L’autisme et sa normalité (1)

L’autisme est le statut natif du « sujet ». Comme l’indique Jacques-Alain Miller, il s’agit bien évidemment d’un sujet entre parenthèses, puisque l’on attend de cet infans qu’il institue dans le langage un mode original de relation avec son corps, avec les objets et avec l’Autre.
Le diagnostic de trouble du spectre autistique nomme aujourd’hui le déficit majeur, par rapport à un idéal de normalité du fonctionnement du sujet dans le lien social. Cependant, à partir de l’enseignement de Jacques Lacan, nous ne pouvons pas, à priori, restreindre l’autisme à un diagnostic de santé mentale. Nous donnons le nom d’autisme à ce qui résiste à cette opération consistant à soustraire du corps un fragment de sa jouissance. L’effet qui en résulte, d’amener à la parole une expérience d’excitation corporelle, modifie instantanément cette même expérience; elle la rend reconnaissable au sujet lui-même, mais elle produit du même coup un reste inassimilable. Ce reste comporte à l’horizon la limite d’un impossible à dire. L’abord de l’autisme ne peut faire abstraction de cet impossible à dire, auquel donne accès l’expérience d’une psychanalyse menée à son terme.
L’impossible à dire auquel se confronte tout être parlant rencontre chez le sujet autiste son point extrême, car c’est lui qui se fait la cause de cet impossible. Telle est la normalité de l’autiste : sa position a été la réponse au réel rencontré, comme l’est tout aussi bien la façon dont chacun répond à ce qu’il rencontre. Dans la position autistique, nous trouvons un rejet sans reste. Ce rejet est la forme la plus radicale de négation, l’Ausstossung dont parle Freud. Et l’absence de reste est l’expulsion immédiate hors du sujet de tout effet provenant du champ de la parole et du langage avec lequel il a été accueilli. L’autisme présente ainsi un paradoxe fondamental : le sujet est affecté par le langage institué, mais il rejette en même temps toute institution dans le langage.

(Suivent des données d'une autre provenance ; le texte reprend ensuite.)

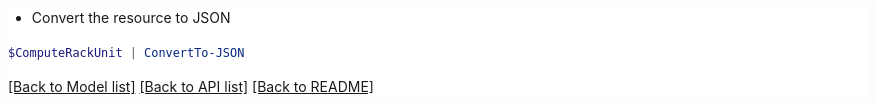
```powershell
```

- Convert the resource to JSON
```powershell
$ComputeRackUnit | ConvertTo-JSON
```

[[Back to Model list]](../README.md#documentation-for-models) [[Back to API list]](../README.md#documentation-for-api-endpoints) [[Back to README]](../README.md)

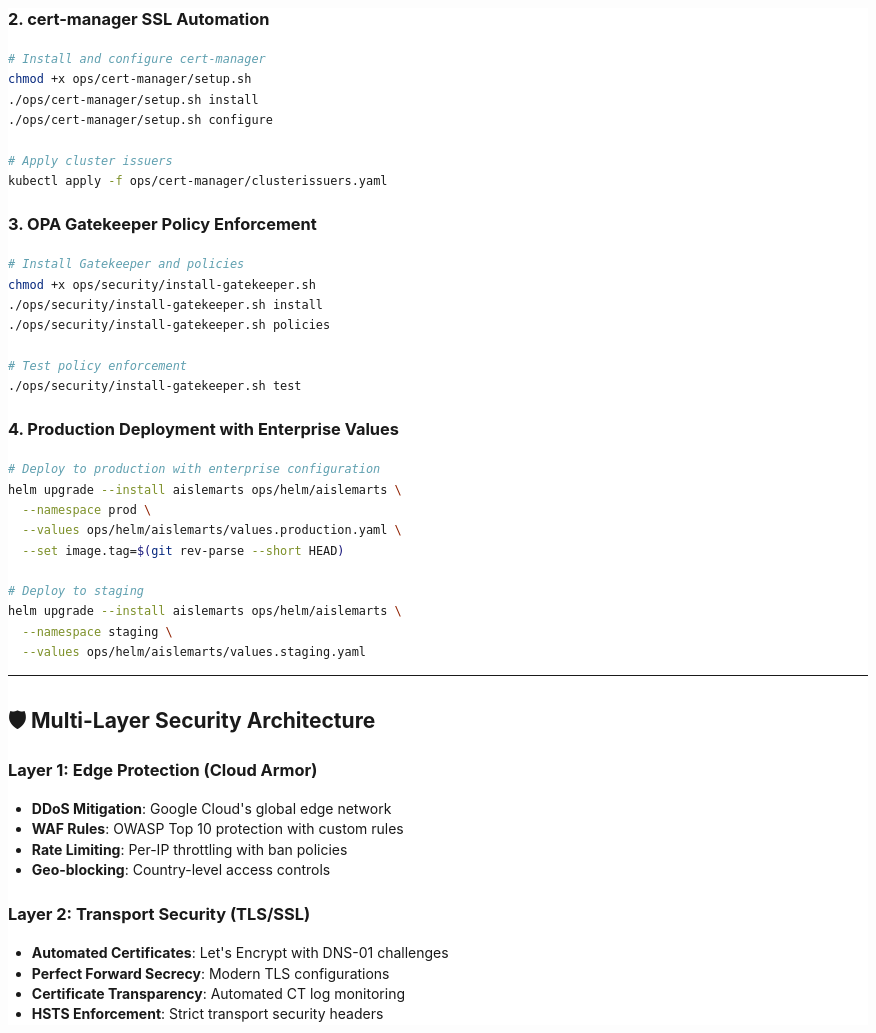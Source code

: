 ### 2. cert-manager SSL Automation
```bash
# Install and configure cert-manager
chmod +x ops/cert-manager/setup.sh
./ops/cert-manager/setup.sh install
./ops/cert-manager/setup.sh configure

# Apply cluster issuers
kubectl apply -f ops/cert-manager/clusterissuers.yaml
```

### 3. OPA Gatekeeper Policy Enforcement
```bash
# Install Gatekeeper and policies
chmod +x ops/security/install-gatekeeper.sh
./ops/security/install-gatekeeper.sh install
./ops/security/install-gatekeeper.sh policies

# Test policy enforcement
./ops/security/install-gatekeeper.sh test
```

### 4. Production Deployment with Enterprise Values
```bash
# Deploy to production with enterprise configuration
helm upgrade --install aislemarts ops/helm/aislemarts \
  --namespace prod \
  --values ops/helm/aislemarts/values.production.yaml \
  --set image.tag=$(git rev-parse --short HEAD)

# Deploy to staging
helm upgrade --install aislemarts ops/helm/aislemarts \
  --namespace staging \
  --values ops/helm/aislemarts/values.staging.yaml
```

---

## 🛡️ Multi-Layer Security Architecture

### Layer 1: Edge Protection (Cloud Armor)
- **DDoS Mitigation**: Google Cloud's global edge network
- **WAF Rules**: OWASP Top 10 protection with custom rules
- **Rate Limiting**: Per-IP throttling with ban policies
- **Geo-blocking**: Country-level access controls

### Layer 2: Transport Security (TLS/SSL)
- **Automated Certificates**: Let's Encrypt with DNS-01 challenges
- **Perfect Forward Secrecy**: Modern TLS configurations
- **Certificate Transparency**: Automated CT log monitoring
- **HSTS Enforcement**: Strict transport security headers
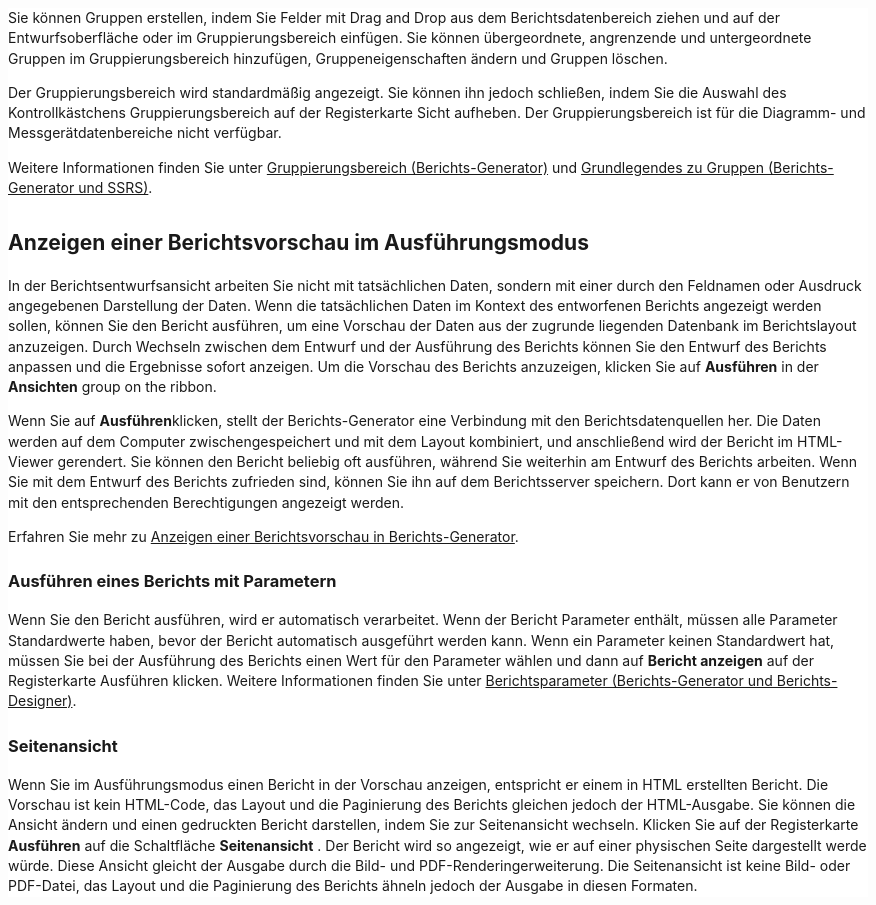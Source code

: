  Sie können Gruppen erstellen, indem Sie Felder mit Drag and Drop aus dem Berichtsdatenbereich ziehen und auf der Entwurfsoberfläche oder im Gruppierungsbereich einfügen. Sie können übergeordnete, angrenzende und untergeordnete Gruppen im Gruppierungsbereich hinzufügen, Gruppeneigenschaften ändern und Gruppen löschen.  
  
 Der Gruppierungsbereich wird standardmäßig angezeigt. Sie können ihn jedoch schließen, indem Sie die Auswahl des Kontrollkästchens Gruppierungsbereich auf der Registerkarte Sicht aufheben. Der Gruppierungsbereich ist für die Diagramm- und Messgerätdatenbereiche nicht verfügbar.  
  
 Weitere Informationen finden Sie unter [Gruppierungsbereich &#40;Berichts-Generator&#41;](../../reporting-services/report-design/grouping-pane-report-builder.md) und [Grundlegendes zu Gruppen &#40;Berichts-Generator und SSRS&#41;](../../reporting-services/report-design/understanding-groups-report-builder-and-ssrs.md).  
  
  
##  <a name="RunMode"></a> Anzeigen einer Berichtsvorschau im Ausführungsmodus  
 In der Berichtsentwurfsansicht arbeiten Sie nicht mit tatsächlichen Daten, sondern mit einer durch den Feldnamen oder Ausdruck angegebenen Darstellung der Daten. Wenn die tatsächlichen Daten im Kontext des entworfenen Berichts angezeigt werden sollen, können Sie den Bericht ausführen, um eine Vorschau der Daten aus der zugrunde liegenden Datenbank im Berichtslayout anzuzeigen. Durch Wechseln zwischen dem Entwurf und der Ausführung des Berichts können Sie den Entwurf des Berichts anpassen und die Ergebnisse sofort anzeigen. Um die Vorschau des Berichts anzuzeigen, klicken Sie auf **Ausführen** in der **Ansichten** group on the ribbon.  
  
 Wenn Sie auf **Ausführen**klicken, stellt der Berichts-Generator eine Verbindung mit den Berichtsdatenquellen her. Die Daten werden auf dem Computer zwischengespeichert und mit dem Layout kombiniert, und anschließend wird der Bericht im HTML-Viewer gerendert. Sie können den Bericht beliebig oft ausführen, während Sie weiterhin am Entwurf des Berichts arbeiten. Wenn Sie mit dem Entwurf des Berichts zufrieden sind, können Sie ihn auf dem Berichtsserver speichern. Dort kann er von Benutzern mit den entsprechenden Berechtigungen angezeigt werden.  
   
 Erfahren Sie mehr zu [Anzeigen einer Berichtsvorschau in Berichts-Generator](../../reporting-services/report-builder/previewing-reports-in-report-builder.md).  
  
### <a name="running-a-report-with-parameters"></a>Ausführen eines Berichts mit Parametern  
 Wenn Sie den Bericht ausführen, wird er automatisch verarbeitet. Wenn der Bericht Parameter enthält, müssen alle Parameter Standardwerte haben, bevor der Bericht automatisch ausgeführt werden kann. Wenn ein Parameter keinen Standardwert hat, müssen Sie bei der Ausführung des Berichts einen Wert für den Parameter wählen und dann auf **Bericht anzeigen** auf der Registerkarte Ausführen klicken. Weitere Informationen finden Sie unter [Berichtsparameter &#40;Berichts-Generator und Berichts-Designer&#41;](../../reporting-services/report-design/report-parameters-report-builder-and-report-designer.md).  
  
### <a name="print-preview"></a>Seitenansicht  
 Wenn Sie im Ausführungsmodus einen Bericht in der Vorschau anzeigen, entspricht er einem in HTML erstellten Bericht. Die Vorschau ist kein HTML-Code, das Layout und die Paginierung des Berichts gleichen jedoch der HTML-Ausgabe. Sie können die Ansicht ändern und einen gedruckten Bericht darstellen, indem Sie zur Seitenansicht wechseln. Klicken Sie auf der Registerkarte **Ausführen** auf die Schaltfläche **Seitenansicht** . Der Bericht wird so angezeigt, wie er auf einer physischen Seite dargestellt werde würde. Diese Ansicht gleicht der Ausgabe durch die Bild- und PDF-Renderingerweiterung. Die Seitenansicht ist keine Bild- oder PDF-Datei, das Layout und die Paginierung des Berichts ähneln jedoch der Ausgabe in diesen Formaten.  
  
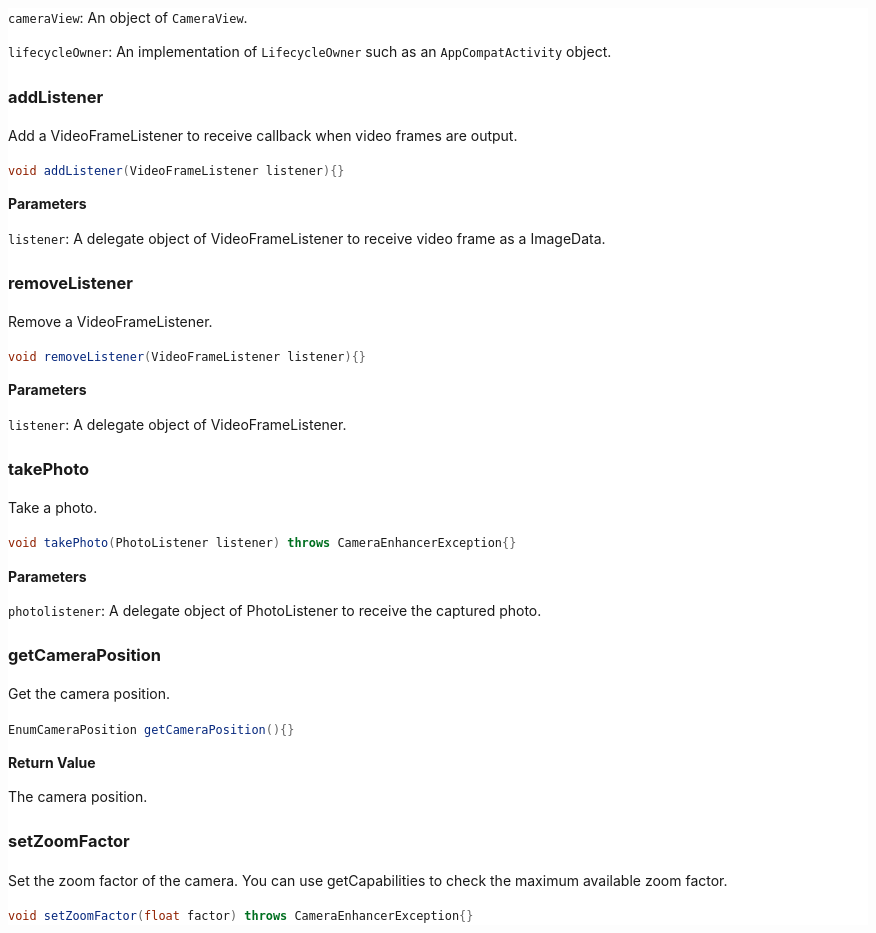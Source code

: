 `cameraView`: An object of `CameraView`.

`lifecycleOwner`: An implementation of `LifecycleOwner` such as an `AppCompatActivity` object.

### addListener

Add a VideoFrameListener to receive callback when video frames are output.

```java
void addListener(VideoFrameListener listener){}
```

**Parameters**

`listener`: A delegate object of VideoFrameListener to receive video frame as a ImageData.

### removeListener

Remove a VideoFrameListener.

```java
void removeListener(VideoFrameListener listener){}
```

**Parameters**

`listener`: A delegate object of VideoFrameListener.

### takePhoto

Take a photo.

```java
void takePhoto(PhotoListener listener) throws CameraEnhancerException{}
```

**Parameters**

`photolistener`: A delegate object of PhotoListener to receive the captured photo.

### getCameraPosition

Get the camera position.

```java
EnumCameraPosition getCameraPosition(){}
```

**Return Value**

The camera position.

### setZoomFactor

Set the zoom factor of the camera. You can use getCapabilities to check the maximum available zoom factor.

```java
void setZoomFactor(float factor) throws CameraEnhancerException{}
```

Nous pouvons donc aborder le hors les normes de l’autiste en fonction du rejet auquel il se consacre, et de la distance où il se tient par rapport au lieu, dans l’Autre, où il localise l’objet de sa jouissance. Dans son texte « Allocution sur les psychoses de l’enfant », Lacan situe le niveau de réussite du fantasme à la façon dont chacun lui est soumis, à ce fantasme qui “donne à la réalité son cadre”, ainsi qu’à “la possibilité d’extériorisation de l’objet a”[1].
Cette possibilité “d’extériorisation de l’objet a” fournit une indication précieuse pour au moins deux raisons. D’abord, parce qu’elle réfute toute idée d’un diagnostic étanche et par là-même, toute idée d’homogénéisation des sujets.Ensuite, parce qu’elle établit entre le sujet et l’objet une zone variable, à définir dans des conditions précises et à situer pour chaque sujet, et qui ouvrirait la voie, en fonction de sa distance à l’objet, pour une présence possible, la nôtre.
Traduit de l’espagnol par Colette Richard et Jean-François Lebrun
[1] Lacan J., « Allocution sur les psychoses de l’enfant » [1967], Autres écrits, Paris, Seuil, 2001, p. 366.